What the foreclosure crisis shows is just how hard it is for regulators to do anything as they watch bubbles inflate. Even when bloating bubbles are obvious, it's tough for them to do much.

Take the bond market. Are regulators going to tell bankers to stop buying Treasuries because the market's pricing is so out of whack? Or how about the problems so many states are facing with underfunded pensions. Maybe regulators should be telling banks to back off municipal debt as some states or local governments may default as they meet rising demands from their retirees.

Bair highlighted the overall problem last week, and added a new bubble to the list.

"Experience has shown that it is critically important to monitor markets for potential asset-price bubbles that could lead to instability down the road," she said. "Over the past dozen years or so, the United States has experienced classic asset-price bubbles in the stock market and the housing market."

Answering her own question about where the next bubble may be, Bair noted that farmland values have risen 58% from 2000 levels. "A sharp decline in farmland prices similar to the early 1980s could have a severe adverse impact on the nation's 1,579 farm banks," she said. "While the credit structure underlying U.S. farmland does not appear to involve excessive leverage or inappropriate loan products, this is a situation that will continue to require close monitoring."
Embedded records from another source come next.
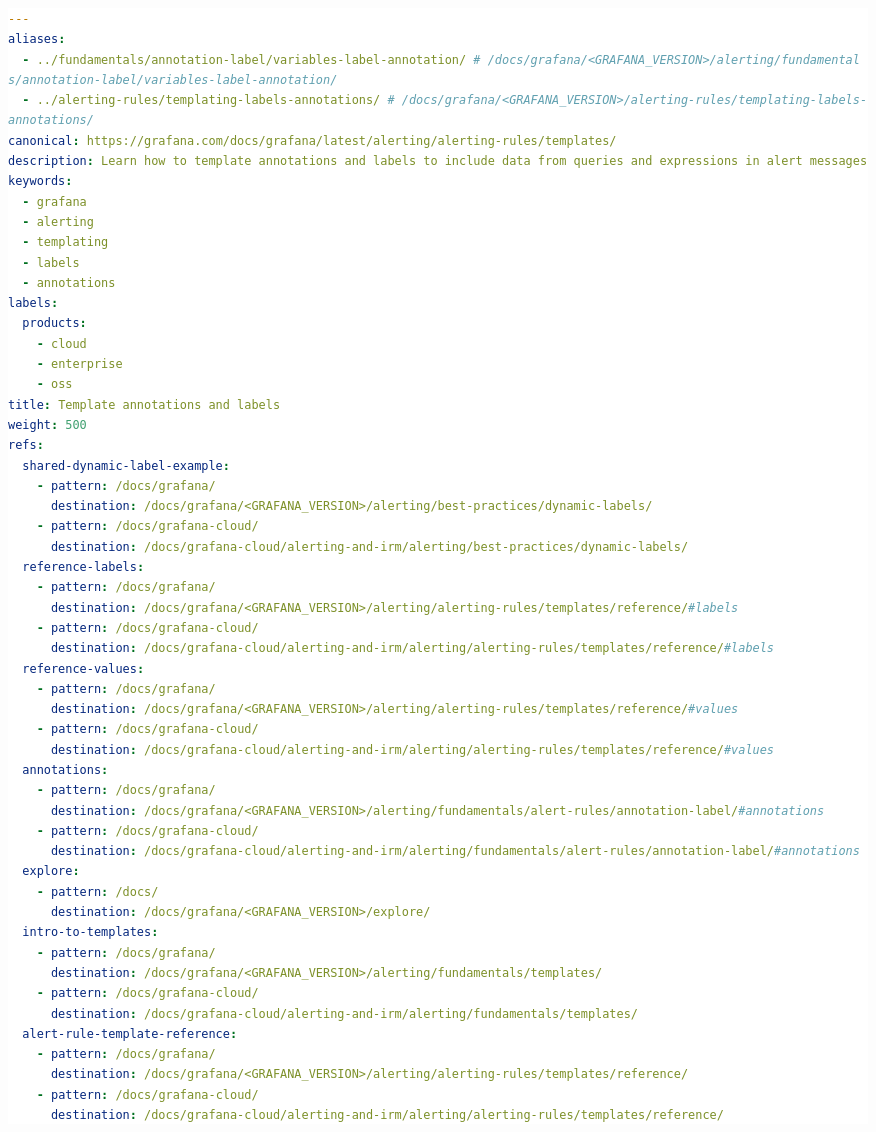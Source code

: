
 ```yaml
---
aliases:
  - ../fundamentals/annotation-label/variables-label-annotation/ # /docs/grafana/<GRAFANA_VERSION>/alerting/fundamentals/annotation-label/variables-label-annotation/
  - ../alerting-rules/templating-labels-annotations/ # /docs/grafana/<GRAFANA_VERSION>/alerting-rules/templating-labels-annotations/
canonical: https://grafana.com/docs/grafana/latest/alerting/alerting-rules/templates/
description: Learn how to template annotations and labels to include data from queries and expressions in alert messages
keywords:
  - grafana
  - alerting
  - templating
  - labels
  - annotations
labels:
  products:
    - cloud
    - enterprise
    - oss
title: Template annotations and labels
weight: 500
refs:
  shared-dynamic-label-example:
    - pattern: /docs/grafana/
      destination: /docs/grafana/<GRAFANA_VERSION>/alerting/best-practices/dynamic-labels/
    - pattern: /docs/grafana-cloud/
      destination: /docs/grafana-cloud/alerting-and-irm/alerting/best-practices/dynamic-labels/
  reference-labels:
    - pattern: /docs/grafana/
      destination: /docs/grafana/<GRAFANA_VERSION>/alerting/alerting-rules/templates/reference/#labels
    - pattern: /docs/grafana-cloud/
      destination: /docs/grafana-cloud/alerting-and-irm/alerting/alerting-rules/templates/reference/#labels
  reference-values:
    - pattern: /docs/grafana/
      destination: /docs/grafana/<GRAFANA_VERSION>/alerting/alerting-rules/templates/reference/#values
    - pattern: /docs/grafana-cloud/
      destination: /docs/grafana-cloud/alerting-and-irm/alerting/alerting-rules/templates/reference/#values
  annotations:
    - pattern: /docs/grafana/
      destination: /docs/grafana/<GRAFANA_VERSION>/alerting/fundamentals/alert-rules/annotation-label/#annotations
    - pattern: /docs/grafana-cloud/
      destination: /docs/grafana-cloud/alerting-and-irm/alerting/fundamentals/alert-rules/annotation-label/#annotations
  explore:
    - pattern: /docs/
      destination: /docs/grafana/<GRAFANA_VERSION>/explore/
  intro-to-templates:
    - pattern: /docs/grafana/
      destination: /docs/grafana/<GRAFANA_VERSION>/alerting/fundamentals/templates/
    - pattern: /docs/grafana-cloud/
      destination: /docs/grafana-cloud/alerting-and-irm/alerting/fundamentals/templates/
  alert-rule-template-reference:
    - pattern: /docs/grafana/
      destination: /docs/grafana/<GRAFANA_VERSION>/alerting/alerting-rules/templates/reference/
    - pattern: /docs/grafana-cloud/
      destination: /docs/grafana-cloud/alerting-and-irm/alerting/alerting-rules/templates/reference/
```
But will the FDIC tell banks to dial back lending to farmers? Unlikely. At least not until it's too late. That's exactly what happened with commercial real estate. The examiners saw that bubble coming. The agencies proposed curbs; the industry — as well as its allies in Congress — weighed in and forced the agencies to water down their rules. When "guidelines" to curb commercial real estate lending finally came out in 2006 they were too little too late.

Dodd-Frank did not change that dynamic. As long as money is being made, regulators will have a hard time stopping bankers.

"To stop systemic risk in its tracks, regulators have to identify it and say we are going to slow it down a lot, and I don't know if people especially in good times have the stomach to do that," said Cliff Rossi, a former banker who is an executive-in-residence at the University of Maryland's Center for Financial Policy. "You have to stop it in its tracks early on. You cannot let it go on.

"We do not have the structure in place to prevent the next systemic crisis."